The way you have written this can be confusing, since $$\ln (a^b) = b \ln(a)$$. But at least I read $$\ln (a)^b$$ as $$(\ln a)^b$$. And for this we know $$(\ln a)^b \ne b \ln (a)$$.

why would you read $$\ln (a)^b$$ as $$(\ln a)^b$$ this notation clearly is not the same thing?

 

[Theia]

why would you read $$\ln (a)^b$$ as $$(\ln a)^b$$ this notation clearly is not the same thing?

Because it looks like the whole argument of the logarithm is in parenthesis, and the exponent is not there. And so the possibility for ambiguity arises...

 

[MarkFL]

Because it looks like the whole argument of the logarithm is in parenthesis, and the exponent is not there. And so the possibility for ambiguity arises...

Yes, I agree completely and I would certainly prefer the notation:

$$\log_a\left(b^c\right)$$

This is clear where the exponent belongs. :D

 

[karush]

Yes, I agree completely and I would certainly prefer the notation:

$$\log_a\left(b^c\right)$$

This is clear where the exponent belongs. :D

it might be preferable but I see both all the time it not that confusing...

$\log(abc)^2$ or $log(a^2 b^2 c^2)$ but this $(log abc)^2$ is obviously different...

bone for the day award;)

 

[MarkFL]

it might be preferable but I see both all the time it not that confusing...
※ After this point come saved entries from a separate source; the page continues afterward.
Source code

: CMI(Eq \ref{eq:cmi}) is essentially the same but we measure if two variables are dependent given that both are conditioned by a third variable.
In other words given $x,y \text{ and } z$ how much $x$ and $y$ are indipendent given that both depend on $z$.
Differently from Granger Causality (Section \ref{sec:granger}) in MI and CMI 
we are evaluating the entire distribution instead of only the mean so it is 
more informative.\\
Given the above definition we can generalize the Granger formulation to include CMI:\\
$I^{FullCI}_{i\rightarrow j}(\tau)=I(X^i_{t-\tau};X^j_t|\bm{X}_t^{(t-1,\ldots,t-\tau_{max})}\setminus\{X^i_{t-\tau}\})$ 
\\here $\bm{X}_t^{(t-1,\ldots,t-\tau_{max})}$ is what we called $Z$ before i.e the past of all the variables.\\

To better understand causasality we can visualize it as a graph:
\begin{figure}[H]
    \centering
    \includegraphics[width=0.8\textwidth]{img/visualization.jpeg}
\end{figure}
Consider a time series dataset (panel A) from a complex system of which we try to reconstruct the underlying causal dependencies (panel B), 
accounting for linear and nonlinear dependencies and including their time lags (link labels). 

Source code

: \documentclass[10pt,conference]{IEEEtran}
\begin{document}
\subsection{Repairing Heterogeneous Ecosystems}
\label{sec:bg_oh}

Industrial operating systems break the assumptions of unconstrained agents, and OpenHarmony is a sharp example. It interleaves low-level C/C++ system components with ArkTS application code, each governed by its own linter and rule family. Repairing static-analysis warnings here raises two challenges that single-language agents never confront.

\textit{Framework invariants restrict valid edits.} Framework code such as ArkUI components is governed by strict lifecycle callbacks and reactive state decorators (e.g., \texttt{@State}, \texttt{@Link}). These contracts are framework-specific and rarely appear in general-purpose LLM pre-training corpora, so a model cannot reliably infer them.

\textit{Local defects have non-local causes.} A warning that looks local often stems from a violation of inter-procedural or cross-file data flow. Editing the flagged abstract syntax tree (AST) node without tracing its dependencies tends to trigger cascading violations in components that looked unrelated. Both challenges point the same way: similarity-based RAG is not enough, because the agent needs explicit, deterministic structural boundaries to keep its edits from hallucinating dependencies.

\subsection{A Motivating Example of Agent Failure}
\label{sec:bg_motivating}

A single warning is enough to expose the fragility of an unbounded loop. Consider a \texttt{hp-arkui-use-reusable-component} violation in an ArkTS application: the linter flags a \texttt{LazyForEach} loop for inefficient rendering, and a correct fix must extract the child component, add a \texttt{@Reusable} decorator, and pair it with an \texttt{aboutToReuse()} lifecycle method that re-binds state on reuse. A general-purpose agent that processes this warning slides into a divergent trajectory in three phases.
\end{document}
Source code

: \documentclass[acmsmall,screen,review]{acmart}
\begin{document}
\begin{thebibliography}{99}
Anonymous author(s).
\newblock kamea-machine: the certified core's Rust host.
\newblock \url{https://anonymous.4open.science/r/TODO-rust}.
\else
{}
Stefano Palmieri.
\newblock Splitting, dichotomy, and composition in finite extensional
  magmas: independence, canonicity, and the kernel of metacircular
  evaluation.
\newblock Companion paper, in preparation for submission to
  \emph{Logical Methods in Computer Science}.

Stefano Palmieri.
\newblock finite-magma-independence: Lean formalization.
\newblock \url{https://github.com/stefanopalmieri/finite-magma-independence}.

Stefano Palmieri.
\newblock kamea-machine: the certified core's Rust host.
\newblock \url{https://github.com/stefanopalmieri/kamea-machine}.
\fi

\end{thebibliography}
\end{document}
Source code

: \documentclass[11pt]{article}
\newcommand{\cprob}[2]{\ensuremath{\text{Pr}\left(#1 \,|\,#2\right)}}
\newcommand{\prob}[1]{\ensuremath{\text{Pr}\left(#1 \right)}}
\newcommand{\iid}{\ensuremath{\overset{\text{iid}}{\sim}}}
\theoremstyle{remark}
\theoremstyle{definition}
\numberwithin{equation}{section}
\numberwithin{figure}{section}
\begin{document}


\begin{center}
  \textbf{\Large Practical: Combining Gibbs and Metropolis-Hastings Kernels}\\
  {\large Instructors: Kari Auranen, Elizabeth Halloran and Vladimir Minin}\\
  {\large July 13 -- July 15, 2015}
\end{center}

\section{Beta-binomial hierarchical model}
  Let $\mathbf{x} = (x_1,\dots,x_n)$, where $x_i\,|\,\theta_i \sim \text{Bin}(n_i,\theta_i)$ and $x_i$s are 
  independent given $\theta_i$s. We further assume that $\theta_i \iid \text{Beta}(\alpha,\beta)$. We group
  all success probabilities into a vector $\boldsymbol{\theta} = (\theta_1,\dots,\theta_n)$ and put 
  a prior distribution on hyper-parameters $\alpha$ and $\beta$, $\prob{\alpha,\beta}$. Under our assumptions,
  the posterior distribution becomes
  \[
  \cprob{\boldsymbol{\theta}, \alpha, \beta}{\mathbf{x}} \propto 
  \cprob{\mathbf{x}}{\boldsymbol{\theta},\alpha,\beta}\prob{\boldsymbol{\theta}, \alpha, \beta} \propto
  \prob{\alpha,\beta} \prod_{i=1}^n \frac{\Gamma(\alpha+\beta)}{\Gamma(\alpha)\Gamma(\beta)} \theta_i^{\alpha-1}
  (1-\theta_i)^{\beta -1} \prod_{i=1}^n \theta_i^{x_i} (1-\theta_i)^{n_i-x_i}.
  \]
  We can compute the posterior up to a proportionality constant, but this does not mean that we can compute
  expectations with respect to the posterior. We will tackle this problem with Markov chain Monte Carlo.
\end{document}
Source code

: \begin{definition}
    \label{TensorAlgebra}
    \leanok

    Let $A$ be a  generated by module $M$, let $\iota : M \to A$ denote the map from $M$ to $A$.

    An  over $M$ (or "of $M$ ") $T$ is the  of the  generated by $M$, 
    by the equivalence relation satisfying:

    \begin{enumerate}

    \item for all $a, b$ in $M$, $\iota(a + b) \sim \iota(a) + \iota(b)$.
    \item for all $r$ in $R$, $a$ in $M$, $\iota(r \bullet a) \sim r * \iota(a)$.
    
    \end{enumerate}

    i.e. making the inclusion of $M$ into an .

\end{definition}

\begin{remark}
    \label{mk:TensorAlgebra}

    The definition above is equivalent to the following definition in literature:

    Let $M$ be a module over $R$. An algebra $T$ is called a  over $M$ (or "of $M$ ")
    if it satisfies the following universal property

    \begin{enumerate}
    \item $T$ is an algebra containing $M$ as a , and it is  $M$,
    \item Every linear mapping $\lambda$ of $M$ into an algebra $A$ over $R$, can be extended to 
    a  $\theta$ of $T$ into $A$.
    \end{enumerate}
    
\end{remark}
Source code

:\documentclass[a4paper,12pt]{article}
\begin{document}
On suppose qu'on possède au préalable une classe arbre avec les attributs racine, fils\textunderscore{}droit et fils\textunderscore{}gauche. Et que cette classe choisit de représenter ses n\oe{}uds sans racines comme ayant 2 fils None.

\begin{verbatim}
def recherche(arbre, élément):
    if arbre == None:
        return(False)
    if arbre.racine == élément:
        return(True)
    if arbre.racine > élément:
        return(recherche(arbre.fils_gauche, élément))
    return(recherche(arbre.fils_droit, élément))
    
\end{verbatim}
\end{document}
$\log(abc)^2$ or $log(a^2 b^2 c^2)$ but this $(log abc)^2$ is obviously different...

bone for the day award;)

Personally, for clarity, I would write:

$$\log\left((abc)^2\right)$$

For any function, I want anything and everything regarding the argument(s) inside brackets.